Exercise brief: Show each line of the data below that has the string "question" in it.

Records provided:
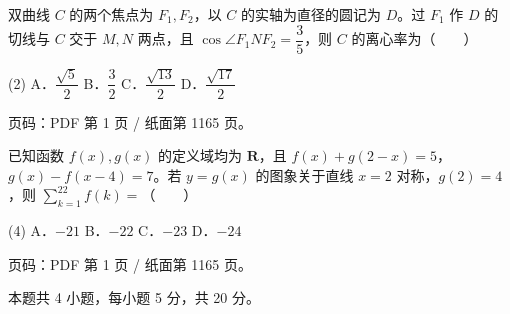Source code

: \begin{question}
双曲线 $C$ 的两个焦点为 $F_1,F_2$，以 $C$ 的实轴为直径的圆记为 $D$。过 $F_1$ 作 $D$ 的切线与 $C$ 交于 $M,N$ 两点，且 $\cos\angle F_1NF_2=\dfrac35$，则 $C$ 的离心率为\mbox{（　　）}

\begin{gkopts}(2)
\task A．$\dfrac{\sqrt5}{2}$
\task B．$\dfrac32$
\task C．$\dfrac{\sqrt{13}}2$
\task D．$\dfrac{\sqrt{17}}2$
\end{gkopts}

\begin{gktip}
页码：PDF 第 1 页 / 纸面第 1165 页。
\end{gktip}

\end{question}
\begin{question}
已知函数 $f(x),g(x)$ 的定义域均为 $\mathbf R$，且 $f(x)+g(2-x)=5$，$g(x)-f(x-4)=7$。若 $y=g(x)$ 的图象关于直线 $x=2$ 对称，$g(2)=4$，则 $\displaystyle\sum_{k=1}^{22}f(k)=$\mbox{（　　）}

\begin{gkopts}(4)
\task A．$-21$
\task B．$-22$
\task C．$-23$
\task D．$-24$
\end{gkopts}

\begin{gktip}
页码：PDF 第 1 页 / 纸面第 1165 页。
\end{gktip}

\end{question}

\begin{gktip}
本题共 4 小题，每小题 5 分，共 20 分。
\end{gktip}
==
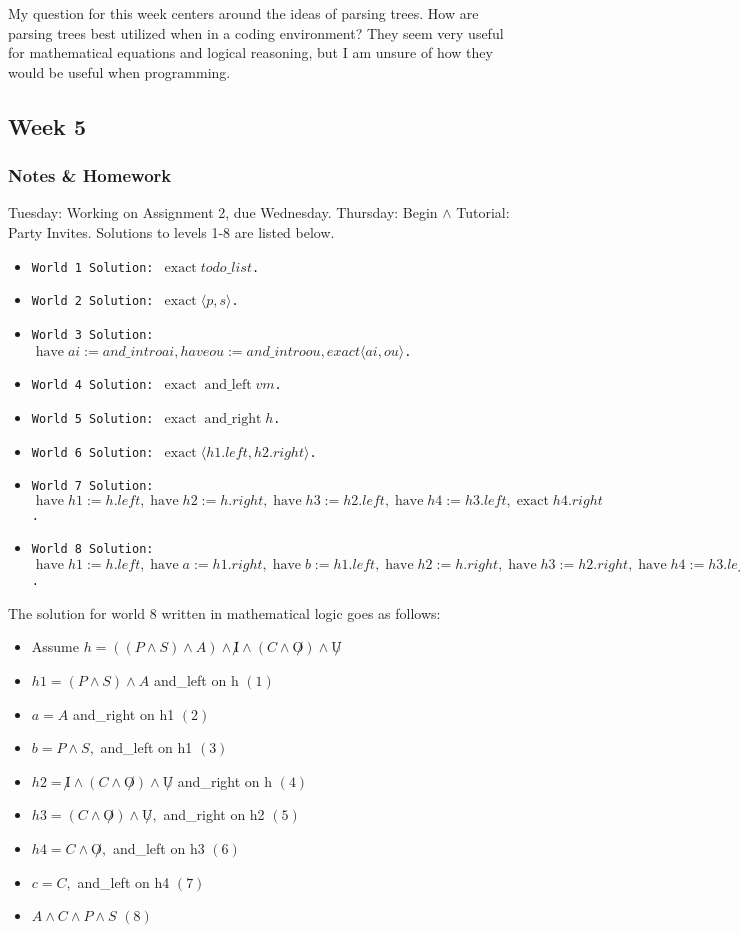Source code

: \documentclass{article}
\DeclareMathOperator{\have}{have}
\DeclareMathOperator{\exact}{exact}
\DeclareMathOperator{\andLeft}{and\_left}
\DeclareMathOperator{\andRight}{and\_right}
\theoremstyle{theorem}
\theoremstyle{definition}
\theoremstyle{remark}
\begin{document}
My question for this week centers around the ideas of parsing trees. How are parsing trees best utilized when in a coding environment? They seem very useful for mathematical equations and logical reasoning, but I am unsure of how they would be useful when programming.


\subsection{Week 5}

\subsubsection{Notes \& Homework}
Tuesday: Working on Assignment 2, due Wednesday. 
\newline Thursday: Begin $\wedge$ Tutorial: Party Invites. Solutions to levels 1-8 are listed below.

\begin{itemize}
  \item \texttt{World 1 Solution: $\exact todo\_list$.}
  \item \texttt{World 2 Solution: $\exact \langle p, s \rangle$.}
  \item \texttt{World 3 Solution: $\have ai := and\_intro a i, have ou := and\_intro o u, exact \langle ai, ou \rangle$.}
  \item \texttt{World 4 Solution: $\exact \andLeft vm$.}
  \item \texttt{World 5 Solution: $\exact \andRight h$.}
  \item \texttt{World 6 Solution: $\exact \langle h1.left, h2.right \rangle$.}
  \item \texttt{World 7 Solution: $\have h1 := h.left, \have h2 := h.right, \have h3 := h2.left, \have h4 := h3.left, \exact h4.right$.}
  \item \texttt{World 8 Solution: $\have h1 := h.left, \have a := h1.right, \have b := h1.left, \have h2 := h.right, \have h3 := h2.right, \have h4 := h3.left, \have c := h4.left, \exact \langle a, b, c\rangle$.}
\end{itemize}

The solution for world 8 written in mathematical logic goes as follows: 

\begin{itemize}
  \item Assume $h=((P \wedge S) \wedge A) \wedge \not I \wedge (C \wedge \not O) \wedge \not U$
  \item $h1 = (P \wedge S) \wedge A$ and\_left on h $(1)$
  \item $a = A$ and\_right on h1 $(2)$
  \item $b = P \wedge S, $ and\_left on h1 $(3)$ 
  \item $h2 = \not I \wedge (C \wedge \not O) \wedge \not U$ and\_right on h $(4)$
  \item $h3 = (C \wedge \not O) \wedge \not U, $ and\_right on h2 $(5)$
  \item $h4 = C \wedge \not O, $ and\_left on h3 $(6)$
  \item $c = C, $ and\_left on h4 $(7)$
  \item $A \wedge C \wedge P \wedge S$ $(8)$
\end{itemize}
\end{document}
---
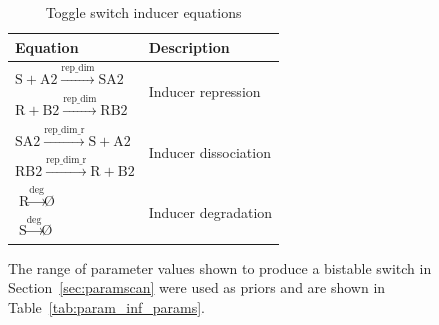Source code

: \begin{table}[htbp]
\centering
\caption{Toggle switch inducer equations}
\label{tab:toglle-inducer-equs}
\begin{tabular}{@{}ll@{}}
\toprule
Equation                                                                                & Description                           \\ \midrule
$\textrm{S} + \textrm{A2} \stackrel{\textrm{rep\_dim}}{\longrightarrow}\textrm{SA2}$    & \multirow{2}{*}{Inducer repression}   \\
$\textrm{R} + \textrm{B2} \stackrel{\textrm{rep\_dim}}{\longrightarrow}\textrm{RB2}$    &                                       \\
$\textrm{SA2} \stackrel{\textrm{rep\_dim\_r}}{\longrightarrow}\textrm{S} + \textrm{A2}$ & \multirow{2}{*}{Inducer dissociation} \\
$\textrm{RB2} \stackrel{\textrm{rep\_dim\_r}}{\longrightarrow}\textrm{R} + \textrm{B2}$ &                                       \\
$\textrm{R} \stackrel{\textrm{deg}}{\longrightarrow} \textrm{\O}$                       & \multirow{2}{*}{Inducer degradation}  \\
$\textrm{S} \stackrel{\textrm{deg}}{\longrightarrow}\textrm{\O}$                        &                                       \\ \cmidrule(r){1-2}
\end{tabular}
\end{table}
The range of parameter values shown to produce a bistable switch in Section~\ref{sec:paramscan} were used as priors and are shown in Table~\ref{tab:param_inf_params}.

Solution to this task:
: \begin{question}
\end{question}
\begin{question}
\end{question}
My question for this week centers around the ideas of parsing trees. How are parsing trees best utilized when in a coding environment? They seem very useful for mathematical equations and logical reasoning, but I am unsure of how they would be useful when programming.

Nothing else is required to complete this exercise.